● DATA SECTION:
== Segment start ==

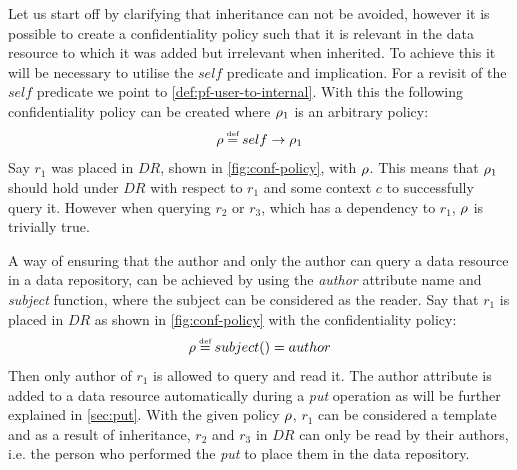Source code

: \begin{example}\label{ex:avoid}
Let us start off by clarifying that inheritance can not be avoided, however it is possible to create a confidentiality policy such that it is relevant in the data resource to which it was added but irrelevant when inherited. To achieve this it will be necessary to utilise the $self$ predicate and implication. For a revisit of the $self$ predicate we point to \autoref{def:pf-user-to-internal}. With this the following confidentiality policy can be created where $\rho_1$ is an arbitrary policy:
\begin{align*}
    \conf \eqdef self \imply \conf_1
\end{align*}
Say $r_1$ was placed in $DR$, shown in \autoref{fig:conf-policy}, with $\rho$. This means that $\rho_1$ should hold under $DR$ with respect to $r_1$ and some context $c$ to successfully query it. However when querying $r_2$ or $r_3$, which has a dependency to $r_1$, $\rho$ is trivially true.
\end{example}

\begin{example}\label{ex:conf-reader-author}
A way of ensuring that the author and only the author can query a data resource in a data repository, can be achieved by using the \emph{author} attribute name and \emph{subject} function, where the subject can be considered as the reader. Say that $r_1$ is placed in $DR$ as shown in \autoref{fig:conf-policy} with the confidentiality policy:
\begin{align*}
    \conf \eqdef subject() = author
\end{align*}
Then only author of $r_1$ is allowed to query and read it. The author attribute is added to a data resource automatically during a \emph{put} operation as will be further explained in \autoref{sec:put}. With the given policy $\rho$, $r_1$ can be considered a template and as a result of inheritance, $r_2$ and $r_3$ in $DR$ can only be read by their authors, i.e. the person who performed the \emph{put} to place them in the data repository.
\end{example}

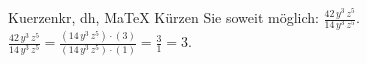 \begin{MAufgabe}{Kuerzen}{kr, dh, MaTeX}
K\"urzen Sie soweit m\"oglich: $\frac{42\, y^3\, z^5}{14\, y^3\, z^5}$.\\ 
\ifLsg\MLoesung
\quad $\frac{42\, y^3\, z^5}{14\, y^3\, z^5}=\frac{(14\, y^3\, z^5)\cdot(3)}{(14\, y^3\, z^5)\cdot(1)}=\frac{3}{1}=3$.\else\relax\fi
 \end{MAufgabe}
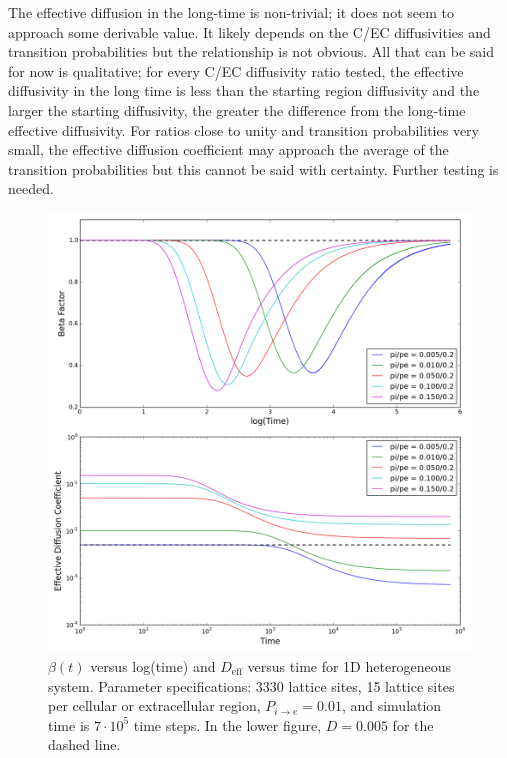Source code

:	The effective diffusion in the long-time is non-trivial; it does not seem to approach some derivable value. It likely depends on the C/EC diffusivities and transition probabilities but the relationship is not obvious. All that can be said for now is qualitative; for every C/EC diffusivity ratio tested, the effective diffusivity in the long time is less than the starting region diffusivity and the larger the starting diffusivity, the greater the difference from the long-time effective diffusivity. For ratios close to unity and transition probabilities very small, the effective diffusion coefficient may approach the average of the transition probabilities but this cannot be said with certainty. Further testing is needed.
	
	\begin{figure}[h!]
		\centering
		\includegraphics[width=1.0\linewidth]{../images/1D/pipe_beta_deff_1D}
		\caption{$ \beta (t) $ versus log(time) and $ D_\textrm{eff} $ versus time for 1D heterogeneous system. Parameter specifications: 3330 lattice sites, 15 lattice sites per cellular or extracellular region, $ P_{i \rightarrow e} = 0.01 $, and simulation time is $ 7\cdot 10^5 $ time steps. In the lower figure, $ D = 0.005 $ for the dashed line.}
		\label{fig:pipe_beta_deff_1D}
	\end{figure}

== Segment end ==

● PROBLEM STATEMENT: Every entry in the listing is to be duplicated precisely, except for its pictures.

● WRITTEN SOLUTION:
Source code

: \begin{example}\label{ex:avoid}
Let us start off by clarifying that inheritance can not be avoided, however it is possible to create a confidentiality policy such that it is relevant in the data resource to which it was added but irrelevant when inherited. To achieve this it will be necessary to utilise the $self$ predicate and implication. For a revisit of the $self$ predicate we point to \autoref{def:pf-user-to-internal}. With this the following confidentiality policy can be created where $\rho_1$ is an arbitrary policy:
\begin{align*}
    \conf \eqdef self \imply \conf_1
\end{align*}
Say $r_1$ was placed in $DR$, shown in \autoref{fig:conf-policy}, with $\rho$. This means that $\rho_1$ should hold under $DR$ with respect to $r_1$ and some context $c$ to successfully query it. However when querying $r_2$ or $r_3$, which has a dependency to $r_1$, $\rho$ is trivially true.
\end{example}

\begin{example}\label{ex:conf-reader-author}
A way of ensuring that the author and only the author can query a data resource in a data repository, can be achieved by using the \emph{author} attribute name and \emph{subject} function, where the subject can be considered as the reader. Say that $r_1$ is placed in $DR$ as shown in \autoref{fig:conf-policy} with the confidentiality policy:
\begin{align*}
    \conf \eqdef subject() = author
\end{align*}
Then only author of $r_1$ is allowed to query and read it. The author attribute is added to a data resource automatically during a \emph{put} operation as will be further explained in \autoref{sec:put}. With the given policy $\rho$, $r_1$ can be considered a template and as a result of inheritance, $r_2$ and $r_3$ in $DR$ can only be read by their authors, i.e. the person who performed the \emph{put} to place them in the data repository.
\end{example}

 \begin{MAufgabe}{Kuerzen}{kr, dh, MaTeX}
K\"urzen Sie soweit m\"oglich: $\frac{42\, y^3\, z^5}{14\, y^3\, z^5}$.\\ 
\ifLsg\MLoesung
\quad $\frac{42\, y^3\, z^5}{14\, y^3\, z^5}=\frac{(14\, y^3\, z^5)\cdot(3)}{(14\, y^3\, z^5)\cdot(1)}=\frac{3}{1}=3$.\else\relax\fi
 \end{MAufgabe}
Source code

:	The effective diffusion in the long-time is non-trivial; it does not seem to approach some derivable value. It likely depends on the C/EC diffusivities and transition probabilities but the relationship is not obvious. All that can be said for now is qualitative; for every C/EC diffusivity ratio tested, the effective diffusivity in the long time is less than the starting region diffusivity and the larger the starting diffusivity, the greater the difference from the long-time effective diffusivity. For ratios close to unity and transition probabilities very small, the effective diffusion coefficient may approach the average of the transition probabilities but this cannot be said with certainty. Further testing is needed.
	
	\begin{figure}[h!]
		\centering
		\includegraphics[width=1.0\linewidth]{../images/1D/pipe_beta_deff_1D}
		\caption{$ \beta (t) $ versus log(time) and $ D_\textrm{eff} $ versus time for 1D heterogeneous system. Parameter specifications: 3330 lattice sites, 15 lattice sites per cellular or extracellular region, $ P_{i \rightarrow e} = 0.01 $, and simulation time is $ 7\cdot 10^5 $ time steps. In the lower figure, $ D = 0.005 $ for the dashed line.}
		\label{fig:pipe_beta_deff_1D}
	\end{figure}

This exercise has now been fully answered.